Stored data

━━━━━━

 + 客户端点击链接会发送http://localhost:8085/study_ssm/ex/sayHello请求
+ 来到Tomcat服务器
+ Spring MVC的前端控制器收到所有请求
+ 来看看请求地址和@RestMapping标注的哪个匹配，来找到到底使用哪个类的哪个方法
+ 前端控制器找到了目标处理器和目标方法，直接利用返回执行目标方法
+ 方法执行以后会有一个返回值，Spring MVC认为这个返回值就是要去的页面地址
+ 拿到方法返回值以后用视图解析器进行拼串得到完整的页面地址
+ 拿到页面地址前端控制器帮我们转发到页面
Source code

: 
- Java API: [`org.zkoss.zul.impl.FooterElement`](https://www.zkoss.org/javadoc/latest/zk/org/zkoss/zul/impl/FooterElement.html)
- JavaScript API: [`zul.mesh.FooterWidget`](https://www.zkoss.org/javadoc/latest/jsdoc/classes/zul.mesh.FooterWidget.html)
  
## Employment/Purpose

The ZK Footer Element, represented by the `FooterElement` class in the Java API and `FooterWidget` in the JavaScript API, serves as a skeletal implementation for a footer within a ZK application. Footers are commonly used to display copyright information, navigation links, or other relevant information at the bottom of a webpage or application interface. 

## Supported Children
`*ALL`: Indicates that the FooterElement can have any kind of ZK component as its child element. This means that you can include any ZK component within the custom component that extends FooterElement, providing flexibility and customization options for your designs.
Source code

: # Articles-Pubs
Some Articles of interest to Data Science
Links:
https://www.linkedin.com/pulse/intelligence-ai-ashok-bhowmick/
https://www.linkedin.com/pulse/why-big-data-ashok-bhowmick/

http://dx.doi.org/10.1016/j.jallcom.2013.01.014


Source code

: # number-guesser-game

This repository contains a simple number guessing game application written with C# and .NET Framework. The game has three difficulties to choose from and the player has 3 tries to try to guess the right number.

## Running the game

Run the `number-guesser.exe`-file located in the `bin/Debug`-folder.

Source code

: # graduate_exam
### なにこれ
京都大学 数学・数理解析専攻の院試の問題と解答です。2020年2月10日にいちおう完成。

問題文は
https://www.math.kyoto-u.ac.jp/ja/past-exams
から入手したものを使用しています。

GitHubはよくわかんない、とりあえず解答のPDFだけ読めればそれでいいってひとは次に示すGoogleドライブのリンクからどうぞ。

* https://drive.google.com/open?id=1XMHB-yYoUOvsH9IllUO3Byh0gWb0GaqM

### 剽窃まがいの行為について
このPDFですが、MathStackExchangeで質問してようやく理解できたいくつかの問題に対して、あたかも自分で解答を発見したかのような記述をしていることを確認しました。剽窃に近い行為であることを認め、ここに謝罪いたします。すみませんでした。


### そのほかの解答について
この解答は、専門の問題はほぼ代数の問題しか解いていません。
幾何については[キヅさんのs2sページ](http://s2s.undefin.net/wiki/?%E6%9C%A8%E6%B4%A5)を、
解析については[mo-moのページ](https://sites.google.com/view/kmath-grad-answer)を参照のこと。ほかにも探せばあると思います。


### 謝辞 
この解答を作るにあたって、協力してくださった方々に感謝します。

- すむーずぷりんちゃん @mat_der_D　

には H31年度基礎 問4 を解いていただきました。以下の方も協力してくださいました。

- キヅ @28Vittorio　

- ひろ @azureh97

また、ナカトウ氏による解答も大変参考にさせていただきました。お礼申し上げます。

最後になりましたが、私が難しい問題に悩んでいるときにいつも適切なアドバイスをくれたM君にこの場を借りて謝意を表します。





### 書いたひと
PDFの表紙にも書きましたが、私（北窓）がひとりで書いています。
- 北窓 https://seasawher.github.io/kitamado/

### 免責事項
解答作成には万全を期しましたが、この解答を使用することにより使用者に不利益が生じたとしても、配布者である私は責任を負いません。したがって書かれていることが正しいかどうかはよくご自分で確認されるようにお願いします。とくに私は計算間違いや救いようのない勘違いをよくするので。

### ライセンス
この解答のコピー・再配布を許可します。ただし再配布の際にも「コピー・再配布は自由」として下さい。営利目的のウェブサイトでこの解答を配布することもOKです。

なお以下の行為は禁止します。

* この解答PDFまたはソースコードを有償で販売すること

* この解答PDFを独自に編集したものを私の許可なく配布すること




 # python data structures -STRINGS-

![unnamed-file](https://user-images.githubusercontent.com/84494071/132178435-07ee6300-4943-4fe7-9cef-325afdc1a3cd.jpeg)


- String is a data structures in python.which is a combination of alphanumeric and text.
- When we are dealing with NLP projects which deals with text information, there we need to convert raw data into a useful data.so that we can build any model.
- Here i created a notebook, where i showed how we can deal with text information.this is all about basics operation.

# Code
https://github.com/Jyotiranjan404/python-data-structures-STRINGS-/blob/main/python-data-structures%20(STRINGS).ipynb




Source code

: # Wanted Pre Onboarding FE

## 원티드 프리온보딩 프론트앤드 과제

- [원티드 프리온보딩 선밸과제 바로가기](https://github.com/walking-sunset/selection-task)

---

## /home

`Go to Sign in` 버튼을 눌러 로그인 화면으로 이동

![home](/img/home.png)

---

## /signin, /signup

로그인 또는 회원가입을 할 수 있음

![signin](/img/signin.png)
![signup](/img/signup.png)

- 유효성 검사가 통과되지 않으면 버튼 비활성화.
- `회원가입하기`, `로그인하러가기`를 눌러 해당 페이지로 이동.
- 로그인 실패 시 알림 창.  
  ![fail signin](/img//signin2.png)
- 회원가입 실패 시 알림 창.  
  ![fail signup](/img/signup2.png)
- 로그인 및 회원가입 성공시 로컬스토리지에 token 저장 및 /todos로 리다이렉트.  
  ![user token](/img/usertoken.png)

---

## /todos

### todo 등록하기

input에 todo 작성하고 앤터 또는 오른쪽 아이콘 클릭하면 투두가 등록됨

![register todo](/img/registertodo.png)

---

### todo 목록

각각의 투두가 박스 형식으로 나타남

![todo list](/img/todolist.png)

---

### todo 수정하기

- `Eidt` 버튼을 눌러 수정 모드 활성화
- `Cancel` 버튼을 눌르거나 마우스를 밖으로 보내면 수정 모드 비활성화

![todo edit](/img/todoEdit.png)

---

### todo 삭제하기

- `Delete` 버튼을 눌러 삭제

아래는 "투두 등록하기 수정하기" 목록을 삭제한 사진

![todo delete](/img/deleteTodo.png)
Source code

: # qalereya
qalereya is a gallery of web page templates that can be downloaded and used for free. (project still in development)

━━━━━━

§ **What you need to do**:
In the entries above, identify every line with the string "fail".

§ **Output below**:
  ![fail signin](/img//signin2.png)
  ![fail signup](/img/signup2.png)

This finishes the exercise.